The Journey of the Unknown Path by young talented author Manhardeep
Singh Ahluwalia makes no pretence to follow Robin Sharma’s style of writing. Even
though you can’t help but sense the similarities, it’d be a mistake to compare the
two. The book is intended to be taken as a parable, with consistent, and,
sometimes annoying, presence of prescriptive subtext.
It’s a
journey of two characters spaced in time. The journey is metaphorical with
abundant moral lessons to be had along the way. Rama, who is the first
protagonist, journeys across an unknown forest. Michael, a few centuries later,
travels through an unknown tunnel. The metaphor stands to mean that’ ‘unknown’

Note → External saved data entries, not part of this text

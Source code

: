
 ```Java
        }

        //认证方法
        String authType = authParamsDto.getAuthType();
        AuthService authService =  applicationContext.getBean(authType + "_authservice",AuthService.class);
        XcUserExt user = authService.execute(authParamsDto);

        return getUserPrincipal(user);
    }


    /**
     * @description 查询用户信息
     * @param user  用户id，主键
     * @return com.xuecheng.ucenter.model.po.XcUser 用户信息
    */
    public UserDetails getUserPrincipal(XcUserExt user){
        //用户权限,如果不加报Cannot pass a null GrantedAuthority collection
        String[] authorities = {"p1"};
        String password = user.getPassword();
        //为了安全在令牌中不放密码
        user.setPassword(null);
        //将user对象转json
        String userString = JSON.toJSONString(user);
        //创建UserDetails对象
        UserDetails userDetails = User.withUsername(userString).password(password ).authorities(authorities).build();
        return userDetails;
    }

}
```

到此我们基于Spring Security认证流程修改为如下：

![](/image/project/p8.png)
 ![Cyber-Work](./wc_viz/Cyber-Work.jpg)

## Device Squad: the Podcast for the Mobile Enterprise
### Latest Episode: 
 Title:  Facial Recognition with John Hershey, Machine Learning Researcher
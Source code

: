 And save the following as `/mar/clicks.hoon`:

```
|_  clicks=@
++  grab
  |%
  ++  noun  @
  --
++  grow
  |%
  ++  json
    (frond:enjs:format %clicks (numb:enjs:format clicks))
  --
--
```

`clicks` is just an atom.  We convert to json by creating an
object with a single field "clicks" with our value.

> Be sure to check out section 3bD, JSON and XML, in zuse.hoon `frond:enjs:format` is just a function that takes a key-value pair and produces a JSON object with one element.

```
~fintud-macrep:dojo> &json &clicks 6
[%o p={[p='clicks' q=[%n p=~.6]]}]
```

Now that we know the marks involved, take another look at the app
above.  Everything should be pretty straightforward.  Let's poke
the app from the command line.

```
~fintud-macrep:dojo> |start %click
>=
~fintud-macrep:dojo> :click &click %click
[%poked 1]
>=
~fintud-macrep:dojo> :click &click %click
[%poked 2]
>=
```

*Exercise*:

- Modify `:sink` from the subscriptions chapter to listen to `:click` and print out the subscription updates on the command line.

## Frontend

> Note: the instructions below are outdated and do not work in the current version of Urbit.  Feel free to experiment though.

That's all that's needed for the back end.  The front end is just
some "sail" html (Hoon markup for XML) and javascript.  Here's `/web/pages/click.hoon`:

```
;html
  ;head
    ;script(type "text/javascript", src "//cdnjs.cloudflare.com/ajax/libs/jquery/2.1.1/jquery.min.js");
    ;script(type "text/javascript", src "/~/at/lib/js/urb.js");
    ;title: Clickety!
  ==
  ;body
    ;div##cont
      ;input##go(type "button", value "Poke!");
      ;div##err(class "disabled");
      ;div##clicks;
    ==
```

is in fact ‘life’. What fails the book in terms of content is the attempt to
traverse through this ‘unknown’ in less than 50 pages, and, it makes a mockery
of all the larger works of self-help literature. Brevity of thought and
expression works against the book. This first flaw is the length of the book.
It’s not a book, it’s a booklet.
Robin
Sharma weaves stories around his moral teachings, so does Stephen Covey when he
is teaching management leadership. Paulo Coelho takes this to another level and
makes one magically oblivious that his stories are also ingrained with moral
and spiritual lessons. Manhardeep sits somewhere on the fence on this. He has
tried a parable that is too short, too vivid, and does not drive home an
individual message. It’s a cacophony of quotes that you can find out of the
literature of Bob Proctor, Bob Doyle and other guys out of The Secret . Manhardeep needs to find his ‘voice’ pretty soone.
This is
clearly a case of how a publisher has failed a first-time talented author. The subtext coming up as ‘author’s notes’ is
a bad idea. So, is the length of the book. The language is formal and at times
redundant. I can’t understand why the ‘acknowledgement’ page is the last page
of the book. This all suggests that the editor took a leave when they published
this book.
I would
sincerely want to keep Manhardeep motivated enough to carry on writing after
this review. There is nothing at all wrong with his skill-set and writing
brain. The Journey of the Unknown Path is
a publisher’s blunder and is certainly an incomplete-book published in hurry by
a business house and not a publisher.
Considering
that the author paid money towards publishing I am absolutely furious at the services
he got in return. Of course, the quality of printing and paper is acceptable
but that’s just about it.
Why is the title
not ‘A Journey of an Unknown Path’, or, ‘A Journey of the Unknown Path ? I
wonder if they ( editors) can actually see any difference.